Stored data
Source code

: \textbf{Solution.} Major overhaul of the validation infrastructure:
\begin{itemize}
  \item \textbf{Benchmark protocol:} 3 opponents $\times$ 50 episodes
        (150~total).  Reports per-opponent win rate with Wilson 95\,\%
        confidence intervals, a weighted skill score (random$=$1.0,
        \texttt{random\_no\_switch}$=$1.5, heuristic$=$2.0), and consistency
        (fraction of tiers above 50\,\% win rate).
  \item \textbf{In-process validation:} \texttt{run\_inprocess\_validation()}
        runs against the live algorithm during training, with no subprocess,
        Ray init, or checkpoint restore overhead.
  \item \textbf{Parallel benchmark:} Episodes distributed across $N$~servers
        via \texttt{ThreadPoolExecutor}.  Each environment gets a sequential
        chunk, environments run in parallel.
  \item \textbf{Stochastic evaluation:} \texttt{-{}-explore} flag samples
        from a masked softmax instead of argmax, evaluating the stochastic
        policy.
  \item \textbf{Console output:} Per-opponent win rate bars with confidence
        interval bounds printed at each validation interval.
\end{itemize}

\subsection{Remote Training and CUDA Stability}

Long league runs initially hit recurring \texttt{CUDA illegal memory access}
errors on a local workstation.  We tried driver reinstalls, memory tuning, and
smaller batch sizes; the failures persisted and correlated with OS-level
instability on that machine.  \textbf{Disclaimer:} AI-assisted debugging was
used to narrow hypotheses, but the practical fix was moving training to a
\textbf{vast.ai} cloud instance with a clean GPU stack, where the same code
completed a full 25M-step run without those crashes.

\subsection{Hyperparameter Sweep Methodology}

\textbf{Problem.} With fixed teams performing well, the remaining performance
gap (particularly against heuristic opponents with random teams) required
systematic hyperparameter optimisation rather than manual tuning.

● Exercise instructions: From the line containing "errors on a" down to the last line of the records above, print every line exactly, with both ends kept.

● The answer:
errors on a local workstation.  We tried driver reinstalls, memory tuning, and
smaller batch sizes; the failures persisted and correlated with OS-level
instability on that machine.  \textbf{Disclaimer:} AI-assisted debugging was
used to narrow hypotheses, but the practical fix was moving training to a
\textbf{vast.ai} cloud instance with a clean GPU stack, where the same code
completed a full 25M-step run without those crashes.

\subsection{Hyperparameter Sweep Methodology}

\textbf{Problem.} With fixed teams performing well, the remaining performance
gap (particularly against heuristic opponents with random teams) required
systematic hyperparameter optimisation rather than manual tuning.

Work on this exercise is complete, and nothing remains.